What are you doing when she growls at you? Just walking by? Petting her? 

Obi was pretty bad at going for the ankles, especially when I was wearing socks. He's not so bad now, he's 17 weeks, but still does it when he wants something to do. I carry my treat bag with me attached to my pants around the house and when he tries to go for the ankles, "Leave it" will usually work now. Of course you can't stop there. After the "Leave it" and I treat him we have a quick learn session so that I know he's completely moved on from my ankles. Early on I would just do one "leave it" + treat and he'd leave it but the second I started walking, it was back to the ankles.

As for the growling and biting your hands, Obi was also quite mouthy. Are you moving your hands/arm quickly around her face? If her mouth is on a trajectory to your hand/arm, don't snatch your arm away superfast. Quick movements equal fun to puppies so she probably thinks you're trying to play keep away with your hand/arm. This will only cause her to become more excited and try harder to capture the prize.
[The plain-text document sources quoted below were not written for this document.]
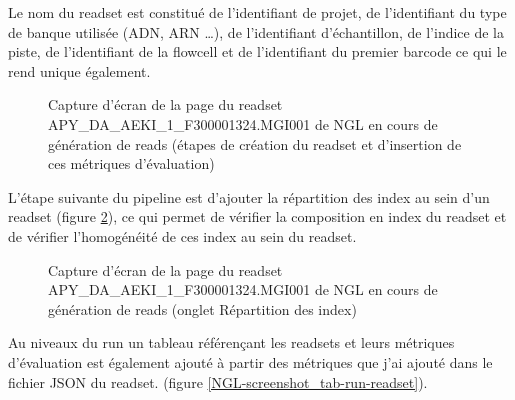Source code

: Le nom du readset est constitué de l'identifiant de projet, de l'identifiant du type de banque utilisée (ADN, ARN \dots), de l'identifiant d'échantillon, de l'indice de la piste, de l'identifiant de la flowcell et de l'identifiant du premier barcode ce qui le rend unique également.

\begin{figure}[H]
    \centering
    \caption{\footnotesize{Capture d'écran de la page du readset APY\_DA\_AEKI\_1\_F300001324.MGI001 de NGL en cours de génération de reads (étapes de création du readset et d'insertion de ces métriques d'évaluation)}}
    \label{NGL-screenshot_readset}
\end{figure}

L'étape suivante du pipeline est d'ajouter la répartition des index au sein d'un readset (figure \ref{NGL-screenshot_readset-index}), ce qui permet de vérifier la composition en index du readset et de vérifier l'homogénéité de ces index au sein du readset.

\begin{figure}[H]
    \centering
    \caption{\footnotesize{Capture d'écran de la page du readset APY\_DA\_AEKI\_1\_F300001324.MGI001 de NGL en cours de génération de reads (onglet \og Répartition des index\fg{})}}
    \label{NGL-screenshot_readset-index}
\end{figure}

Au niveaux du run un tableau référençant les readsets et leurs métriques d'évaluation est également ajouté à partir des métriques que j'ai ajouté dans le fichier JSON du readset. (figure \ref{NGL-screenshot_tab-run-readset}).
If she does get a hold of you, don't try and pull your hand/arm out of her mouth. This may make her bite harder because she's thinking you're a toy and playing tug. If a high pitched yipe doesn't work, simply make your hand/arm limp to so that you become unfun. This worked with Obi several times.
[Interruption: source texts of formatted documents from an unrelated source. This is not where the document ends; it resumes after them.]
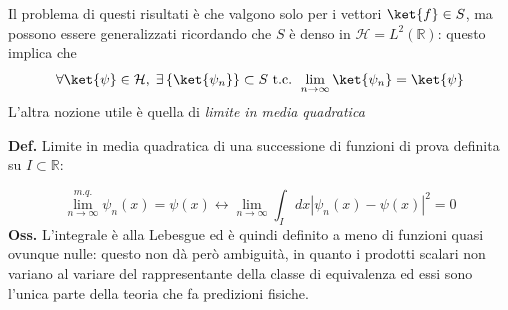 \noindent{}

Il problema di questi risultati è che valgono solo per i vettori $\ket{f}\in S$,
ma possono essere generalizzati ricordando che $ S $ è denso in
$ \mathcal{H} = L^2(\mathbb{R}) $: questo implica che
$$ \forall\ket{\psi}\in\mathcal{H},\; \exists \left\{ \ket{\psi_n} \right\}\subset S
\text{ t.c. } \lim\limits_{n\to\infty}\ket{\psi_n} = \ket{\psi} $$
\newpage
L'altra nozione utile è quella di \textit{limite in media quadratica}

\textbf{Def.} Limite in media quadratica di una successione di funzioni di prova
definita su $ I\subset\mathbb{R} $:

$$ \lim\limits_{n\to\infty}^{m.q.} \psi_n(x) = \psi(x) \leftrightarrow 
\lim\limits_{n\to\infty} \int_{I}^{}dx \left| \psi_n(x)-\psi(x)\right|^2 = 0$$
\textbf{Oss.} L'integrale è alla Lebesgue ed è quindi definito a meno di funzioni
quasi ovunque nulle: questo non dà però ambiguità, in quanto i prodotti scalari non
variano al variare del rappresentante della classe di equivalenza ed essi sono l'unica
parte della teoria che fa predizioni fisiche.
Also, no matter how frustrated your are...Never, ever ever ever ever hit your dog. This could create more problems and possibly turn inappropriate puppy play (which is hopefully what we have here) IN TO aggression because your dog will learn that it needs to protect herself from you and your hands.

Stay calm and speak sternly but not yelling. Yelling may only excite puppies more, I know it does for my pup.

Are you crate training her? and how is she sleeping? Pups that aren't getting enough sleep can be cranky and it can actually inhibit their learning and maturity. If she's been up for a few hours, put her in her crate and let calm down and get some sleep.

I know you're frustrated. I would say that almost everyone on the forum has been through what you're going through at some point and it's just a matter of working through it.

From 14 weeks to 17 weeks alone I've seen great improvements in my pup's behavior but it takes a lot of patience, a lot of practice/training, and consistency.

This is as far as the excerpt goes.